You are absolutely right that no one can plumb the depths of the mystery of the atonement.

I do think, by the same token, humility would demand that we do not say less than has been revealed about it for fear of refusing the gift that God has given.

[11] Posted by Matt Kennedy on 08-10-2009 at 09:57 AM • top

Moreover, obviously, the Jews had a sense that their sins could be atoned for by Temple sacrifice

I beg to differ.  They may have thought this, but no one was ever saved under the Mosaic law.  It was not designed for that.  The controlling covenant is the Abrahamic Covenant whereby salvation is to all that believe.  The atonement of Christ on the cross is a done deal.  Yes, we all believe in good works, but the minute we add works to “supplement” the work of Christ (which I believe is the principle RCC heresy)  then as Ap. Paul tells the Galatians, they have “fallen from grace” or the grace way of salvation and Christ is of no effect.  It is a destruction of the Gospel and Paul was “set for the defense of the Gospel.”  You certainly don’t need to be a theologian or even understand how it works to be saved, but rather what you are depending on and believing in that is the key. “In my hand no price I bring, but only to thy cross I cling.”  Hence all those “Sola’s” IMHO

[12] Posted by PROPHET MICAIAH on 08-10-2009 at 10:59 AM • top

Justification: We fell from grace by not trusting Him. We return by trusting Him.
While this sounds “easy”, trusting Him is hard work - a constant battle against self.

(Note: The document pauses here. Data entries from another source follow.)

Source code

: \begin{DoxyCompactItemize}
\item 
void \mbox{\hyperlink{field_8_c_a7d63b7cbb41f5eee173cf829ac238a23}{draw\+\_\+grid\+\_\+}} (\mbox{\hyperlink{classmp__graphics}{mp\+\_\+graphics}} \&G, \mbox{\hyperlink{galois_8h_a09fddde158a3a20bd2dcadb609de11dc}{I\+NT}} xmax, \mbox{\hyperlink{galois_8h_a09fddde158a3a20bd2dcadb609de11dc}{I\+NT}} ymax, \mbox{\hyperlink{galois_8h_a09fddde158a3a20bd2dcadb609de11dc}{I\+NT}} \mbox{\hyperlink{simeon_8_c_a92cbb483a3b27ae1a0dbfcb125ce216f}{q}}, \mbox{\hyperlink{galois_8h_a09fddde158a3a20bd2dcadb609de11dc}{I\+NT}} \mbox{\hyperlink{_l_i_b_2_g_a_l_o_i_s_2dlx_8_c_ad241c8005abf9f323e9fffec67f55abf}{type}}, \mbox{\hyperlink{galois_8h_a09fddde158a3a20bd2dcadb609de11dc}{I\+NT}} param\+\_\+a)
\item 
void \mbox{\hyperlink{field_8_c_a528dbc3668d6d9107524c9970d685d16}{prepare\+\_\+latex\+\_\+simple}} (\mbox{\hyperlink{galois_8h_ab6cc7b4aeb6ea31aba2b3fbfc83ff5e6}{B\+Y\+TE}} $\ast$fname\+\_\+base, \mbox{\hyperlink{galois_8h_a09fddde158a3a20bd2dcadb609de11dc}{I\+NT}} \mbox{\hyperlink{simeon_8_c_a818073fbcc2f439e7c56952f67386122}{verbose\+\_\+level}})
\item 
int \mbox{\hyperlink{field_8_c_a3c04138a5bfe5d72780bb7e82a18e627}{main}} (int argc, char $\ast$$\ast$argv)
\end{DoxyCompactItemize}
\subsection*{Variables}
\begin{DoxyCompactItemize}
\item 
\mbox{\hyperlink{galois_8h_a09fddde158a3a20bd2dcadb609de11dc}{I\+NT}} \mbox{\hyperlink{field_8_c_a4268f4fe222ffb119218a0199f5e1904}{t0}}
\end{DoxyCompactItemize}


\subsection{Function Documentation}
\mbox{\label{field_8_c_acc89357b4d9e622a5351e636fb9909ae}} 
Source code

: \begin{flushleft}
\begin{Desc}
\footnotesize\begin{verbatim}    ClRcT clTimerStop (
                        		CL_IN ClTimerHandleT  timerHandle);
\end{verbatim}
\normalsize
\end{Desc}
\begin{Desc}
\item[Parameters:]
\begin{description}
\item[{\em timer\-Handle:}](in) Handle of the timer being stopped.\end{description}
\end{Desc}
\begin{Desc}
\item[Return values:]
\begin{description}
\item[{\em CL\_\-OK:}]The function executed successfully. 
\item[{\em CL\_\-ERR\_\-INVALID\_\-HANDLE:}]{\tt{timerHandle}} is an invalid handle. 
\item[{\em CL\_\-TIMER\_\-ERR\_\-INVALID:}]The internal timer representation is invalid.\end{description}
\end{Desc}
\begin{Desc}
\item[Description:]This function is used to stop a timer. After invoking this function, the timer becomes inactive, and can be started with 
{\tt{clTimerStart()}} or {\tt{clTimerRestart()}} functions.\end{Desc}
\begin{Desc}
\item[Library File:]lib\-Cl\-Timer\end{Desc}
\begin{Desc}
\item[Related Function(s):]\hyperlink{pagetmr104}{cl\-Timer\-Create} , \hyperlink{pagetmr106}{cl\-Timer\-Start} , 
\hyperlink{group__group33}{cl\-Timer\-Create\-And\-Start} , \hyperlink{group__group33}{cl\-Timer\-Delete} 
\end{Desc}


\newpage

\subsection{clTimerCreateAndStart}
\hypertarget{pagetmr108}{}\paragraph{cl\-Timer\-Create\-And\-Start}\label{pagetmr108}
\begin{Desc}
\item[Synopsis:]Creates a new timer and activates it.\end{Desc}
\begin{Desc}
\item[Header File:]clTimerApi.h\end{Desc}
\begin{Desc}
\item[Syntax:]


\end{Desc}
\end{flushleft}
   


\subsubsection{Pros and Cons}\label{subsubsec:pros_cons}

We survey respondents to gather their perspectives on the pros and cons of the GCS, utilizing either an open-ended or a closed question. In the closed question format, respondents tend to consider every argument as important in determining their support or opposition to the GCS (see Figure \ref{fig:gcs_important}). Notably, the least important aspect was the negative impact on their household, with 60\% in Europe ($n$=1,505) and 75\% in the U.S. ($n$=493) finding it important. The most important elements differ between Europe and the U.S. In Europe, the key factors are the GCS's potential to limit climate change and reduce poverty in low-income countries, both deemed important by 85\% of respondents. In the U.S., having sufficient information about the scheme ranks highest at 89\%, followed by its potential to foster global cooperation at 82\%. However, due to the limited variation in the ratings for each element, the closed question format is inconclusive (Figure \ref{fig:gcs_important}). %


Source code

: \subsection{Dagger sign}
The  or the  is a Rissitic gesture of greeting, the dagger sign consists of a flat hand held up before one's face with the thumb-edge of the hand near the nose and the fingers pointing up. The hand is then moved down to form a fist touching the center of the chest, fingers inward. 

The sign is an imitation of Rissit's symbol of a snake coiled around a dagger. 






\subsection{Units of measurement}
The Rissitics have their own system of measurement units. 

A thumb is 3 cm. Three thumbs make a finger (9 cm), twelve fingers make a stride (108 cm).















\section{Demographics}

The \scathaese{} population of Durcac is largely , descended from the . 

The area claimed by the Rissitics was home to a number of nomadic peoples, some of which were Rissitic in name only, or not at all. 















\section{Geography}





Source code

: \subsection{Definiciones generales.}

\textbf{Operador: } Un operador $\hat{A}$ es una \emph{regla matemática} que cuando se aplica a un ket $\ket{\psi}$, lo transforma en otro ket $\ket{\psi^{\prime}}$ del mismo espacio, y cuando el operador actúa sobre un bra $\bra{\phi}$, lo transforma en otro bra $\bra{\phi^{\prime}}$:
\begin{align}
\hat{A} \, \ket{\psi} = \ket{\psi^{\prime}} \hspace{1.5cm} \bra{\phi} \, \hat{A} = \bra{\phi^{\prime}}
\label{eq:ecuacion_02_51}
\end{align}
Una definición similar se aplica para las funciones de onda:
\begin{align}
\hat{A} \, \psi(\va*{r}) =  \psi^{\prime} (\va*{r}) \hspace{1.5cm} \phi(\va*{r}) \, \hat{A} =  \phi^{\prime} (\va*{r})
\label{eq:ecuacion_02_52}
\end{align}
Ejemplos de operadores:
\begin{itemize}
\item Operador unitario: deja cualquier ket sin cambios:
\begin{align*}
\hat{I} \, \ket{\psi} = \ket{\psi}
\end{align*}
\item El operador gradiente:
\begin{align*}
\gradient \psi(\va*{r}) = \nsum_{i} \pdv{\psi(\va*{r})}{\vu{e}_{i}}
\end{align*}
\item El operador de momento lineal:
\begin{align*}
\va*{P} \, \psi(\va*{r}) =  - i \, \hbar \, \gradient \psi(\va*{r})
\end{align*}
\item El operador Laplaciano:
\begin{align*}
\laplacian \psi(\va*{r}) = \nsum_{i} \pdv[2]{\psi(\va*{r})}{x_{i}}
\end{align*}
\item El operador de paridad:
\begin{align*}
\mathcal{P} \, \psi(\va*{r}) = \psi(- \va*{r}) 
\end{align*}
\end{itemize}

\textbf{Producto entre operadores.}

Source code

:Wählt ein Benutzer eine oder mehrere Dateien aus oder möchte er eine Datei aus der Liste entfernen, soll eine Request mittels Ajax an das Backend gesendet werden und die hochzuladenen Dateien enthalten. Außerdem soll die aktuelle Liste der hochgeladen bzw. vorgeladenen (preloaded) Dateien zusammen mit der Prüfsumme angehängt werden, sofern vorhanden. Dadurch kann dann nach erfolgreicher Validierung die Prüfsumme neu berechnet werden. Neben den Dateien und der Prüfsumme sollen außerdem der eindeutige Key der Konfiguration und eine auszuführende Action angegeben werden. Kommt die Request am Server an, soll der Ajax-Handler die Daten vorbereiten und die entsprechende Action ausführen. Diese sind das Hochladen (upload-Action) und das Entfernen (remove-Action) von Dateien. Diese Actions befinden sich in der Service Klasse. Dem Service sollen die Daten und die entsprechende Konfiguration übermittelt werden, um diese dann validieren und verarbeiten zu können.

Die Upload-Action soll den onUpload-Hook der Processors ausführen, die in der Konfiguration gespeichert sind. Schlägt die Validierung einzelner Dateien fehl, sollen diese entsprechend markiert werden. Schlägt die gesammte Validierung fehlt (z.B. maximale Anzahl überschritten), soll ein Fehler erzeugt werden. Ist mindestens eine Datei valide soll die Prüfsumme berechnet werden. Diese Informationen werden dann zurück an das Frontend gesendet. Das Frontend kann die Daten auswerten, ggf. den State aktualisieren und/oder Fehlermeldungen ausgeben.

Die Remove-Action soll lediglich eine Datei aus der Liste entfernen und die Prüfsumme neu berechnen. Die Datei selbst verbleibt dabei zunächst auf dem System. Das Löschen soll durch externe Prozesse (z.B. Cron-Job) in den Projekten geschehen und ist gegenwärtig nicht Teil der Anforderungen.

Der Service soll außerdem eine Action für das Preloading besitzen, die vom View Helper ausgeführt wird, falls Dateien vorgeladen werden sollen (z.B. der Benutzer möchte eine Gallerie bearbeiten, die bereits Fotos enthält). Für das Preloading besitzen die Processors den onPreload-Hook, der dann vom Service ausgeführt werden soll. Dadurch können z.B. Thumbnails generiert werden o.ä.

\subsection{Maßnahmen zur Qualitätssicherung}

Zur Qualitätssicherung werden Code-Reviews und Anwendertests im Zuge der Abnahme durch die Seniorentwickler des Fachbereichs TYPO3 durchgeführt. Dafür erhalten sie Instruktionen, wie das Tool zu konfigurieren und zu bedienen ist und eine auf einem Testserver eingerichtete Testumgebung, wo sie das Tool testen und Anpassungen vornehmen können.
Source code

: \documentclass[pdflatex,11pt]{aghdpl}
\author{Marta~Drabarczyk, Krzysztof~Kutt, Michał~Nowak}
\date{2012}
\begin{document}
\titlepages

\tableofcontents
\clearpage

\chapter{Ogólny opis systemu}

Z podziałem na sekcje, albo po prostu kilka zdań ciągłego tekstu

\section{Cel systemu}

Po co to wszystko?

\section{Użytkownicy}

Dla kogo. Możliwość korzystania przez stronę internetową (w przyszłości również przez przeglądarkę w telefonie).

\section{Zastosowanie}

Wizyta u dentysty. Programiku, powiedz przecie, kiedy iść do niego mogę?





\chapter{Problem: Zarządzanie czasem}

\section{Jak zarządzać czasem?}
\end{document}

[13] Posted by moheba on 08-10-2009 at 11:07 AM • top

Well, you are not really differing with anything I wrote.

[14] Posted by Matt Kennedy on 08-10-2009 at 11:08 AM • top

I think that there’s a great deal of confusion between “works of the law” and “good deeds” - and it all depends on which one we’re talking about when we say ‘works righteousness’

First century Jews most certainly suffered from “works righteousness” if we’re talking about “works of the law” (e.g., circumcision, animal sacrifice, tithing, dietary laws, etc).

The more common usage of “works righteousness” is that you can “earn” your way to heaven by being a good person… or that there is some balancing scale between good and evil works that you do and heaven/hell ride that balance. This is in no way a “Catholic” belief (though many mistakenly associate it as such), but it is quite a common error across all denominations/religions. I’m sure that some Jews suffered from it, but it wasn’t a characteristic of their theology the way that “works of the law” was.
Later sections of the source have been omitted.